How to get a group of names all with the same first letter from an alphabetically sorted list?

I was wondering what is the best way to get a group of names given the first letter. The present appl开发者_JAVA百科ication I am working in is in javascript, but I had a similar problem in another language sometimes ago. One idea I have thought of would be to do a binary search for the end of the names from a particular letter and then do another binary search for the beginning. Another idea was to take the ratio of of the distance of the given letter from the beginning and applying that ratio to find where to start the search. For example if the letter was 'e' then I would start start a quarter of the way through the list, and do some kind of search to see how close I am to the letter I need. The program will be working with several hundred names so I really didn't want to just do a for loop and search the whole thing. Also, I am interested what kind of algorithms for this are out there?

Both your approaches have their advantages and disadvantages. Binary search gives exactly O(log(N)) complexity, and your second method will give approximately O(log(N)) with some advantage for uniform distribution of names and possibly disadvantage for another type of distribution. What is better is up to your needs.

One big improvement I can propose is to index character positions while creating names list. Make simple hash map with first letters as keys and start positions as values. It will take O(N), but only once, and then you will get exact position for each letter in a constant time. For JavaScript you can do it, for example, while loading data to the page, when you walk trough the list anyway.

Guys I think we could use an approach similar to count sort.We could create an array of size 26 .This array would not be an normal array but would be an array of pointers to linked list which has the following structure.

Struct node { char *ptr ; struct node *next; };

struct node * names[26]; //Our array.

Now we would scan the list in O(n) time and corresponding to the first character we could subtract 65 (if ASCII value of letter is in the range 65 - 90).Guys i am subtracting 65 so as to fix the letter in 26 sized array. At each location we could create a linked list and can store the corresponding words in that location.

Now suppose if we want to find all letters that begin with D we could directly do to array location 3(No need to apply hash function again) and then traverse linked list created till null is reached.

And what i think space complexity required in hashing would be same as that of above but hashing would also involve computing hash function every time when we want to insert or search for words beginning with same letter.

If the plan is to do something with the names (as opposed to just find out how many there are), then it will be necessary to scan the names that fit the criteria of matching the first letter. If so, then it seems that a binary search for the first name in the entire set is the fastest method. The "do something" part would involve scanning the names starting from the location found by the binary search. When a name is read that no longer starts with the given letter, you are done.
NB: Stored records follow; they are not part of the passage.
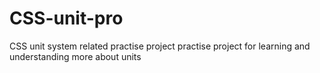 # CSS-unit-pro
CSS unit system related practise project 
practise project for learning and understanding more about units
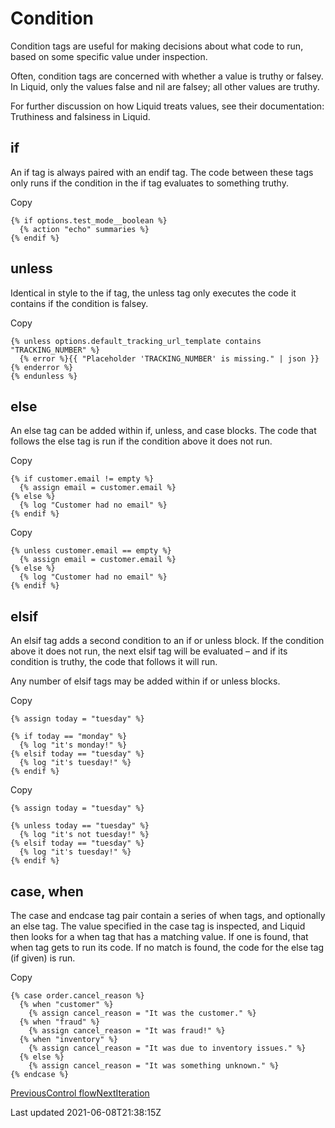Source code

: # Condition

Condition tags are useful for making decisions about what code to run, based on some specific value under inspection.

Often, condition tags are concerned with whether a value is truthy or falsey. In Liquid, only the values false and nil are falsey; all other values are truthy.

For further discussion on how Liquid treats values, see their documentation: Truthiness and falsiness in Liquid.

## if

An if tag is always paired with an endif tag. The code between these tags only runs if the condition in the if tag evaluates to something truthy.

Copy

    {% if options.test_mode__boolean %}
      {% action "echo" summaries %}
    {% endif %}

## unless

Identical in style to the if tag, the unless tag only executes the code it contains if the condition is falsey.

Copy

    {% unless options.default_tracking_url_template contains "TRACKING_NUMBER" %}
      {% error %}{{ "Placeholder 'TRACKING_NUMBER' is missing." | json }}{% enderror %}
    {% endunless %}

## else

An else tag can be added within if, unless, and case blocks. The code that follows the else tag is run if the condition above it does not run.

Copy

    {% if customer.email != empty %}
      {% assign email = customer.email %}
    {% else %}
      {% log "Customer had no email" %}
    {% endif %}

Copy

    {% unless customer.email == empty %}
      {% assign email = customer.email %}
    {% else %}
      {% log "Customer had no email" %}
    {% endif %}

## elsif

An elsif tag adds a second condition to an if or unless block. If the condition above it does not run, the next elsif tag will be evaluated – and if its condition is truthy, the code that follows it will run.

Any number of elsif tags may be added within if or unless blocks.

Copy

    {% assign today = "tuesday" %}
    
    {% if today == "monday" %}
      {% log "it's monday!" %}
    {% elsif today == "tuesday" %}
      {% log "it's tuesday!" %}
    {% endif %}

Copy

    {% assign today = "tuesday" %}
    
    {% unless today == "tuesday" %}
      {% log "it's not tuesday!" %}
    {% elsif today == "tuesday" %}
      {% log "it's tuesday!" %}
    {% endif %}

## case, when

The case and endcase tag pair contain a series of when tags, and optionally an else tag. The value specified in the case tag is inspected, and Liquid then looks for a when tag that has a matching value. If one is found, that when tag gets to run its code. If no match is found, the code for the else tag (if given) is run.

Copy

    {% case order.cancel_reason %}
      {% when "customer" %}
        {% assign cancel_reason = "It was the customer." %}
      {% when "fraud" %}
        {% assign cancel_reason = "It was fraud!" %}
      {% when "inventory" %}
        {% assign cancel_reason = "It was due to inventory issues." %}
      {% else %}
        {% assign cancel_reason = "It was something unknown." %}
    {% endcase %}

[PreviousControl flow](/platform/liquid/basics/control-flow)[NextIteration](/platform/liquid/basics/control-flow/iteration)

Last updated 2021-06-08T21:38:15Z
If you have an unsorted set of filenames then I would propose following algorithm:

1) Create two variables: 1) currently found first letter (I will call it currentLetter) 2) list of filenames which start with this letter (currentFilenames)
2) firstLetter = null
currentFilenames = [] - empty list or array
3) Iterate over filenames. If current filenames starts with currentLetter then add this filename to the currentFilenames. If it starts with letter which goes before currentLetter then assign currentLetter to the first letter of new filename and create a new currentFilenames list which consists only of one current filename.

With such an algorithm you will have at the end a letter which goes first in the alphabet and list of files starting from that letter.

Sample code (tried to write in Javascript but do not blame if I wrote anything wrong):

function GetFirstLetterAndFilenames(allFilenames) {
    var currentLetter = null;
    var currentFilenames = null;

    for (int i = 0; i < allFilenames.length ; i++) {
        var thisLetter = allFilenames[i][0];
        if (currentLetter == null || thisLetter < currentLetter) {
            currentLetter = thisLetter;
            currentFilenames = [allFilenames[i]];
        } else if (currentLetter == thisLetter) {
            currentFilenames.push(allFilenames[i]); 
        }
    }

    return new {lowestLetter = currentLetter, filenames = currentFilenames};
}

Names have a funny way of not distributing themselves evenly over the alphabet, so you're probably not going to win by as much as you'd hope by predicting where to look.

But a really easy way to cut your search down by an average of two steps is as follows: if the letter is from a to m, binary search for the next letter. Then binary search from the beginning of the list only to the position you just found for the next letter. If the letter is from n to z, binary search for it. Then, again, only search the portion of the list after what you just found.

Is this worth saving two steps? Dunno. It's pretty easy to implement, but then again, two steps don't take very long. (Correctly guessing the letter would save you maybe 4 steps at best.)

Another possibility is to have bins for each letter to begin with. It starts out already sorted, and if you have to re-sort, you only have to sort within one letter, not the whole list. The downside is that if you need to manipulate the whole list frequently, you have to glue all the bins together.